Expectations were sky-high, like nothing else around here in the past few years. And yet the film itself doesn’t, on its surface, justify that kind of momentum, because it tells the story of a man who is unable to find a sense of purpose. A WWII veteran clumsily forced back into society, Freddie Quell struggles to keep a job, drinks heavy cocktails (which include solvents, pills, and any kind of alcohol he can find), and is prone to angry outbursts. The Navy is not entirely to blame, though, since flashbacks show him in a similar predicament while on duty on the Pacific front. In fact, Joaquin Phoenix’s body and Anderson’s composition make it clear that Freddie and the space he inhabits will always be painfully at odds.

His meeting with Philip Seymour Hoffman’s Lancaster Dodd, a self-professed uber-thinker with a group of followers and a desire to find solutions to the world’s problems, quickly ignites another one of the director's trademark relationships involving fatherhood issues, conflicting trajectories, and opposing Weltanschauung. Only this time the dynamic appears to be more subtle. It’s quite obvious why Freddie would jump at the opportunity to follow such a master; Dodd’s grand delusions and clarity of intentions provide Freddie with the purpose he has been desperately seeking. More intriguing is Dodd’s fascination with the man who has entered his life: at first it’s mutual intoxication, as the two swap promises in exchange for the ‘good stuff’ that Freddie’s talent can provide. But Freddie is also an ever-regenerating blank slate onto which Dodd can project his quest, a renewable source of infatuation. A scene showing the two men hugging, shot from the side, demonstrates their dynamic perfectly: as Hoffman’s rotund form lunges into the space of the Other, Phoenix’s torso creates an emptiness to accommodate him.

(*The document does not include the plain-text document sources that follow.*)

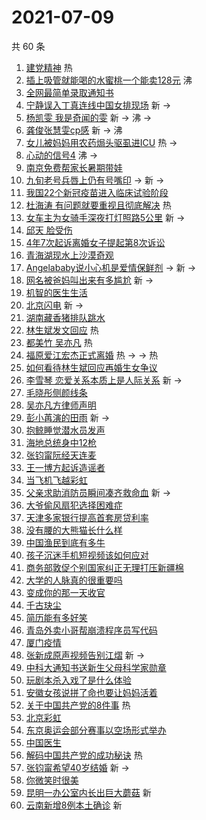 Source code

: # 2021-07-09

共 60 条

<!-- BEGIN -->
<!-- 最后更新时间 Fri Jul 09 2021 07:17:38 GMT+0800 (China Standard Time) -->

1. [建党精神](https://s.weibo.com//weibo?q=%23%E5%BB%BA%E5%85%9A%E7%B2%BE%E7%A5%9E%23&Refer=new_time)
   热
2. [插上吸管就能喝的水蜜桃一个能卖128元](https://s.weibo.com//weibo?q=%23%E6%8F%92%E4%B8%8A%E5%90%B8%E7%AE%A1%E5%B0%B1%E8%83%BD%E5%96%9D%E7%9A%84%E6%B0%B4%E8%9C%9C%E6%A1%83%E4%B8%80%E4%B8%AA%E8%83%BD%E5%8D%96128%E5%85%83%23&Refer=top)
   沸
3. [全网最简单录取通知书](https://s.weibo.com//weibo?q=%23%E5%85%A8%E7%BD%91%E6%9C%80%E7%AE%80%E5%8D%95%E5%BD%95%E5%8F%96%E9%80%9A%E7%9F%A5%E4%B9%A6%23&Refer=top)
4. [宁静误入丁真连线中国女排现场](https://s.weibo.com//weibo?q=%23%E5%AE%81%E9%9D%99%E8%AF%AF%E5%85%A5%E4%B8%81%E7%9C%9F%E8%BF%9E%E7%BA%BF%E4%B8%AD%E5%9B%BD%E5%A5%B3%E6%8E%92%E7%8E%B0%E5%9C%BA%23&Refer=top)
   新 ->
5. [杨凯雯 我是奇闻的雯](https://s.weibo.com//weibo?q=%E6%9D%A8%E5%87%AF%E9%9B%AF%20%E6%88%91%E6%98%AF%E5%A5%87%E9%97%BB%E7%9A%84%E9%9B%AF&Refer=top)
   新 -> 沸 ->
6. [龚俊张慧雯cp感](https://s.weibo.com//weibo?q=%23%E9%BE%9A%E4%BF%8A%E5%BC%A0%E6%85%A7%E9%9B%AFcp%E6%84%9F%23&Refer=top)
   新 -> 沸
7. [女儿被妈妈用农药焗头驱虱进ICU](https://s.weibo.com//weibo?q=%23%E5%A5%B3%E5%84%BF%E8%A2%AB%E5%A6%88%E5%A6%88%E7%94%A8%E5%86%9C%E8%8D%AF%E7%84%97%E5%A4%B4%E9%A9%B1%E8%99%B1%E8%BF%9BICU%23&Refer=top)
   热 ->
8. [心动的信号4](https://s.weibo.com//weibo?q=%23%E5%BF%83%E5%8A%A8%E7%9A%84%E4%BF%A1%E5%8F%B74%23&Refer=top)
   沸 ->
9. [南京免费帮家长暑期带娃](https://s.weibo.com//weibo?q=%23%E5%8D%97%E4%BA%AC%E5%85%8D%E8%B4%B9%E5%B8%AE%E5%AE%B6%E9%95%BF%E6%9A%91%E6%9C%9F%E5%B8%A6%E5%A8%83%23&Refer=top)
10. [九旬老号兵唇上仍有号嘴印](https://s.weibo.com//weibo?q=%23%E4%B9%9D%E6%97%AC%E8%80%81%E5%8F%B7%E5%85%B5%E5%94%87%E4%B8%8A%E4%BB%8D%E6%9C%89%E5%8F%B7%E5%98%B4%E5%8D%B0%23&Refer=top)
    -> 新 ->
11. [我国22个新冠疫苗进入临床试验阶段](https://s.weibo.com//weibo?q=%23%E6%88%91%E5%9B%BD22%E4%B8%AA%E6%96%B0%E5%86%A0%E7%96%AB%E8%8B%97%E8%BF%9B%E5%85%A5%E4%B8%B4%E5%BA%8A%E8%AF%95%E9%AA%8C%E9%98%B6%E6%AE%B5%23&Refer=top)
12. [杜海涛
    有问题就要重视且彻底解决](https://s.weibo.com//weibo?q=%E6%9D%9C%E6%B5%B7%E6%B6%9B%20%E6%9C%89%E9%97%AE%E9%A2%98%E5%B0%B1%E8%A6%81%E9%87%8D%E8%A7%86%E4%B8%94%E5%BD%BB%E5%BA%95%E8%A7%A3%E5%86%B3&Refer=top)
    热
13. [女车主为女骑手深夜打灯照路5公里](https://s.weibo.com//weibo?q=%23%E5%A5%B3%E8%BD%A6%E4%B8%BB%E4%B8%BA%E5%A5%B3%E9%AA%91%E6%89%8B%E6%B7%B1%E5%A4%9C%E6%89%93%E7%81%AF%E7%85%A7%E8%B7%AF5%E5%85%AC%E9%87%8C%23&Refer=top)
    新 ->
14. [邱天 脸受伤](https://s.weibo.com//weibo?q=%E9%82%B1%E5%A4%A9%20%E8%84%B8%E5%8F%97%E4%BC%A4&Refer=top)
15. [4年7次起诉离婚女子提起第8次诉讼](https://s.weibo.com//weibo?q=%234%E5%B9%B47%E6%AC%A1%E8%B5%B7%E8%AF%89%E7%A6%BB%E5%A9%9A%E5%A5%B3%E5%AD%90%E6%8F%90%E8%B5%B7%E7%AC%AC8%E6%AC%A1%E8%AF%89%E8%AE%BC%23&Refer=top)
16. [青海湖现水上沙漠奇观](https://s.weibo.com//weibo?q=%23%E9%9D%92%E6%B5%B7%E6%B9%96%E7%8E%B0%E6%B0%B4%E4%B8%8A%E6%B2%99%E6%BC%A0%E5%A5%87%E8%A7%82%23&Refer=top)
17. [Angelababy说小心机是爱情保鲜剂](https://s.weibo.com//weibo?q=%23Angelababy%E8%AF%B4%E5%B0%8F%E5%BF%83%E6%9C%BA%E6%98%AF%E7%88%B1%E6%83%85%E4%BF%9D%E9%B2%9C%E5%89%82%23&Refer=top)
    -> 新 ->
18. [网名被爸妈叫出来有多尴尬](https://s.weibo.com//weibo?q=%23%E7%BD%91%E5%90%8D%E8%A2%AB%E7%88%B8%E5%A6%88%E5%8F%AB%E5%87%BA%E6%9D%A5%E6%9C%89%E5%A4%9A%E5%B0%B4%E5%B0%AC%23&Refer=top)
    新 ->
19. [机智的医生生活](https://s.weibo.com//weibo?q=%E6%9C%BA%E6%99%BA%E7%9A%84%E5%8C%BB%E7%94%9F%E7%94%9F%E6%B4%BB&Refer=top)
20. [北京闪电](https://s.weibo.com//weibo?q=%23%E5%8C%97%E4%BA%AC%E9%97%AA%E7%94%B5%23&Refer=top)
    新 ->
21. [湖南藏香猪排队跳水](https://s.weibo.com//weibo?q=%23%E6%B9%96%E5%8D%97%E8%97%8F%E9%A6%99%E7%8C%AA%E6%8E%92%E9%98%9F%E8%B7%B3%E6%B0%B4%23&Refer=top)
22. [林生斌发文回应](https://s.weibo.com//weibo?q=%23%E6%9E%97%E7%94%9F%E6%96%8C%E5%8F%91%E6%96%87%E5%9B%9E%E5%BA%94%23&Refer=top)
    热
23. [都美竹 吴亦凡](https://s.weibo.com//weibo?q=%E9%83%BD%E7%BE%8E%E7%AB%B9%20%E5%90%B4%E4%BA%A6%E5%87%A1&Refer=top)
    热
24. [福原爱江宏杰正式离婚](https://s.weibo.com//weibo?q=%23%E7%A6%8F%E5%8E%9F%E7%88%B1%E6%B1%9F%E5%AE%8F%E6%9D%B0%E6%AD%A3%E5%BC%8F%E7%A6%BB%E5%A9%9A%23&Refer=top)
    热 -> -> 热
25. [如何看待林生斌回应再婚生女争议](https://s.weibo.com//weibo?q=%23%E5%A6%82%E4%BD%95%E7%9C%8B%E5%BE%85%E6%9E%97%E7%94%9F%E6%96%8C%E5%9B%9E%E5%BA%94%E5%86%8D%E5%A9%9A%E7%94%9F%E5%A5%B3%E4%BA%89%E8%AE%AE%23&Refer=top)
26. [李雪琴
    恋爱关系本质上是人际关系](https://s.weibo.com//weibo?q=%E6%9D%8E%E9%9B%AA%E7%90%B4%20%E6%81%8B%E7%88%B1%E5%85%B3%E7%B3%BB%E6%9C%AC%E8%B4%A8%E4%B8%8A%E6%98%AF%E4%BA%BA%E9%99%85%E5%85%B3%E7%B3%BB&Refer=top)
    新 ->
27. [毛晓彤侧颜线条](https://s.weibo.com//weibo?q=%23%E6%AF%9B%E6%99%93%E5%BD%A4%E4%BE%A7%E9%A2%9C%E7%BA%BF%E6%9D%A1%23&Refer=top)
28. [吴亦凡方律师声明](https://s.weibo.com//weibo?q=%23%E5%90%B4%E4%BA%A6%E5%87%A1%E6%96%B9%E5%BE%8B%E5%B8%88%E5%A3%B0%E6%98%8E%23&Refer=top)
29. [彭小苒演的田雨](https://s.weibo.com//weibo?q=%23%E5%BD%AD%E5%B0%8F%E8%8B%92%E6%BC%94%E7%9A%84%E7%94%B0%E9%9B%A8%23&Refer=top)
    新 ->
30. [抱鲸睡觉潜水员发声](https://s.weibo.com//weibo?q=%23%E6%8A%B1%E9%B2%B8%E7%9D%A1%E8%A7%89%E6%BD%9C%E6%B0%B4%E5%91%98%E5%8F%91%E5%A3%B0%23&Refer=top)
31. [海地总统身中12枪](https://s.weibo.com//weibo?q=%23%E6%B5%B7%E5%9C%B0%E6%80%BB%E7%BB%9F%E8%BA%AB%E4%B8%AD12%E6%9E%AA%23&Refer=top)
32. [张钧甯阮经天连麦](https://s.weibo.com//weibo?q=%23%E5%BC%A0%E9%92%A7%E7%94%AF%E9%98%AE%E7%BB%8F%E5%A4%A9%E8%BF%9E%E9%BA%A6%23&Refer=top)
33. [王一博方起诉造谣者](https://s.weibo.com//weibo?q=%23%E7%8E%8B%E4%B8%80%E5%8D%9A%E6%96%B9%E8%B5%B7%E8%AF%89%E9%80%A0%E8%B0%A3%E8%80%85%23&Refer=top)
34. [当飞机飞越彩虹](https://s.weibo.com//weibo?q=%23%E5%BD%93%E9%A3%9E%E6%9C%BA%E9%A3%9E%E8%B6%8A%E5%BD%A9%E8%99%B9%23&Refer=top)
35. [父亲求助消防员瞬间凑齐救命血](https://s.weibo.com//weibo?q=%23%E7%88%B6%E4%BA%B2%E6%B1%82%E5%8A%A9%E6%B6%88%E9%98%B2%E5%91%98%E7%9E%AC%E9%97%B4%E5%87%91%E9%BD%90%E6%95%91%E5%91%BD%E8%A1%80%23&Refer=top)
    新 ->
36. [大爷偷风扇犯选择困难症](https://s.weibo.com//weibo?q=%23%E5%A4%A7%E7%88%B7%E5%81%B7%E9%A3%8E%E6%89%87%E7%8A%AF%E9%80%89%E6%8B%A9%E5%9B%B0%E9%9A%BE%E7%97%87%23&Refer=top)
37. [天津多家银行提高首套房贷利率](https://s.weibo.com//weibo?q=%23%E5%A4%A9%E6%B4%A5%E5%A4%9A%E5%AE%B6%E9%93%B6%E8%A1%8C%E6%8F%90%E9%AB%98%E9%A6%96%E5%A5%97%E6%88%BF%E8%B4%B7%E5%88%A9%E7%8E%87%23&Refer=top)
38. [没有腰的大熊猫长什么样](https://s.weibo.com//weibo?q=%23%E6%B2%A1%E6%9C%89%E8%85%B0%E7%9A%84%E5%A4%A7%E7%86%8A%E7%8C%AB%E9%95%BF%E4%BB%80%E4%B9%88%E6%A0%B7%23&Refer=top)
39. [中国渔民到底有多牛](https://s.weibo.com//weibo?q=%23%E4%B8%AD%E5%9B%BD%E6%B8%94%E6%B0%91%E5%88%B0%E5%BA%95%E6%9C%89%E5%A4%9A%E7%89%9B%23&Refer=top)
40. [孩子沉迷手机短视频该如何应对](https://s.weibo.com//weibo?q=%23%E5%AD%A9%E5%AD%90%E6%B2%89%E8%BF%B7%E6%89%8B%E6%9C%BA%E7%9F%AD%E8%A7%86%E9%A2%91%E8%AF%A5%E5%A6%82%E4%BD%95%E5%BA%94%E5%AF%B9%23&Refer=top)
41. [商务部敦促个别国家纠正无理打压新疆棉](https://s.weibo.com//weibo?q=%23%E5%95%86%E5%8A%A1%E9%83%A8%E6%95%A6%E4%BF%83%E4%B8%AA%E5%88%AB%E5%9B%BD%E5%AE%B6%E7%BA%A0%E6%AD%A3%E6%97%A0%E7%90%86%E6%89%93%E5%8E%8B%E6%96%B0%E7%96%86%E6%A3%89%23&Refer=top)
42. [大学的人脉真的很重要吗](https://s.weibo.com//weibo?q=%23%E5%A4%A7%E5%AD%A6%E7%9A%84%E4%BA%BA%E8%84%89%E7%9C%9F%E7%9A%84%E5%BE%88%E9%87%8D%E8%A6%81%E5%90%97%23&Refer=top)
43. [变成你的那一天收官](https://s.weibo.com//weibo?q=%23%E5%8F%98%E6%88%90%E4%BD%A0%E7%9A%84%E9%82%A3%E4%B8%80%E5%A4%A9%E6%94%B6%E5%AE%98%23&Refer=top)
44. [千古玦尘](https://s.weibo.com//weibo?q=%E5%8D%83%E5%8F%A4%E7%8E%A6%E5%B0%98&Refer=top)
45. [简历能有多好笑](https://s.weibo.com//weibo?q=%23%E7%AE%80%E5%8E%86%E8%83%BD%E6%9C%89%E5%A4%9A%E5%A5%BD%E7%AC%91%23&Refer=top)
46. [青岛外卖小哥帮崩溃程序员写代码](https://s.weibo.com//weibo?q=%23%E9%9D%92%E5%B2%9B%E5%A4%96%E5%8D%96%E5%B0%8F%E5%93%A5%E5%B8%AE%E5%B4%A9%E6%BA%83%E7%A8%8B%E5%BA%8F%E5%91%98%E5%86%99%E4%BB%A3%E7%A0%81%23&Refer=top)
47. [厦门疫情](https://s.weibo.com//weibo?q=%23%E5%8E%A6%E9%97%A8%E7%96%AB%E6%83%85%23&Refer=top)
48. [张新成原声视频告别江熠](https://s.weibo.com//weibo?q=%23%E5%BC%A0%E6%96%B0%E6%88%90%E5%8E%9F%E5%A3%B0%E8%A7%86%E9%A2%91%E5%91%8A%E5%88%AB%E6%B1%9F%E7%86%A0%23&Refer=top)
    新 ->
49. [中科大通知书送新生父母科学家勋章](https://s.weibo.com//weibo?q=%23%E4%B8%AD%E7%A7%91%E5%A4%A7%E9%80%9A%E7%9F%A5%E4%B9%A6%E9%80%81%E6%96%B0%E7%94%9F%E7%88%B6%E6%AF%8D%E7%A7%91%E5%AD%A6%E5%AE%B6%E5%8B%8B%E7%AB%A0%23&Refer=top)
50. [玩剧本杀入戏了是什么体验](https://s.weibo.com//weibo?q=%23%E7%8E%A9%E5%89%A7%E6%9C%AC%E6%9D%80%E5%85%A5%E6%88%8F%E4%BA%86%E6%98%AF%E4%BB%80%E4%B9%88%E4%BD%93%E9%AA%8C%23&Refer=top)
51. [安徽女孩说拼了命也要让妈妈活着](https://s.weibo.com//weibo?q=%23%E5%AE%89%E5%BE%BD%E5%A5%B3%E5%AD%A9%E8%AF%B4%E6%8B%BC%E4%BA%86%E5%91%BD%E4%B9%9F%E8%A6%81%E8%AE%A9%E5%A6%88%E5%A6%88%E6%B4%BB%E7%9D%80%23&Refer=top)
52. [关于中国共产党的8件事](https://s.weibo.com//weibo?q=%23%E5%85%B3%E4%BA%8E%E4%B8%AD%E5%9B%BD%E5%85%B1%E4%BA%A7%E5%85%9A%E7%9A%848%E4%BB%B6%E4%BA%8B%23&Refer=new_time)
    热
53. [北京彩虹](https://s.weibo.com//weibo?q=%23%E5%8C%97%E4%BA%AC%E5%BD%A9%E8%99%B9%23&Refer=top)
54. [东京奥运会部分赛事以空场形式举办](https://s.weibo.com//weibo?q=%23%E4%B8%9C%E4%BA%AC%E5%A5%A5%E8%BF%90%E4%BC%9A%E9%83%A8%E5%88%86%E8%B5%9B%E4%BA%8B%E4%BB%A5%E7%A9%BA%E5%9C%BA%E5%BD%A2%E5%BC%8F%E4%B8%BE%E5%8A%9E%23&Refer=top)
55. [中国医生](https://s.weibo.com//weibo?q=%E4%B8%AD%E5%9B%BD%E5%8C%BB%E7%94%9F&Refer=top)
56. [解码中国共产党的成功秘诀](https://s.weibo.com//weibo?q=%23%E8%A7%A3%E7%A0%81%E4%B8%AD%E5%9B%BD%E5%85%B1%E4%BA%A7%E5%85%9A%E7%9A%84%E6%88%90%E5%8A%9F%E7%A7%98%E8%AF%80%23&Refer=new_time)
    热
57. [张钧甯希望40岁结婚](https://s.weibo.com//weibo?q=%23%E5%BC%A0%E9%92%A7%E7%94%AF%E5%B8%8C%E6%9C%9B40%E5%B2%81%E7%BB%93%E5%A9%9A%23&Refer=top)
    新 ->
58. [你微笑时很美](https://s.weibo.com//weibo?q=%E4%BD%A0%E5%BE%AE%E7%AC%91%E6%97%B6%E5%BE%88%E7%BE%8E&Refer=top)
59. [昆明一办公室内长出巨大蘑菇](https://s.weibo.com//weibo?q=%23%E6%98%86%E6%98%8E%E4%B8%80%E5%8A%9E%E5%85%AC%E5%AE%A4%E5%86%85%E9%95%BF%E5%87%BA%E5%B7%A8%E5%A4%A7%E8%98%91%E8%8F%87%23&Refer=top)
    新
60. [云南新增8例本土确诊](https://s.weibo.com//weibo?q=%23%E4%BA%91%E5%8D%97%E6%96%B0%E5%A2%9E8%E4%BE%8B%E6%9C%AC%E5%9C%9F%E7%A1%AE%E8%AF%8A%23&Refer=top)
    新

<!-- END -->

The subtle dynamic between the two central characters informs the style and the pace of the whole film, making it hard to grasp. The core tension is generated by verbal repeition, as in the "applications" and exercises Dodd subjects his “guinea pig and protegé” to. Anderson replicates this with his use of depth in his shots, locating Phoenix behind elements in the foreground, placing him at odds with gorgeous backgrounds—courtesy of the film’s 70mm crispness and Mihai Malaimare Jr.’s cinematography—and generally stripping The Master of structural drive, an element which was crucial to There Will Be Blood. A fitting change, considering that Freddie Quell is the polar opposite of Daniel Plainview. The former is desperate to find a place, even though he doesn’t know how. The latter will stop at nothing to make his place, knowing all too well where to drill and what to hit. Plainview exuded directness, from the center of Anderson’s symmetry. Quell pathologically refuses progress (yet, sooner or later, everybody has to “pick a spot”…) and seems always well-positioned to disrupt those symmetries, starting with the twisted mess that Phoenix turned his face into for the role. Despite the enormous performance of Philip Seymour Hoffman, and despite the fact that the story is essentially about two men, Anderson cannot help focusing the film on its central character. There Will Be Blood was a radical departure in Anderson’s career; The Master displays similar scope and weight but has a more ambiguous texture.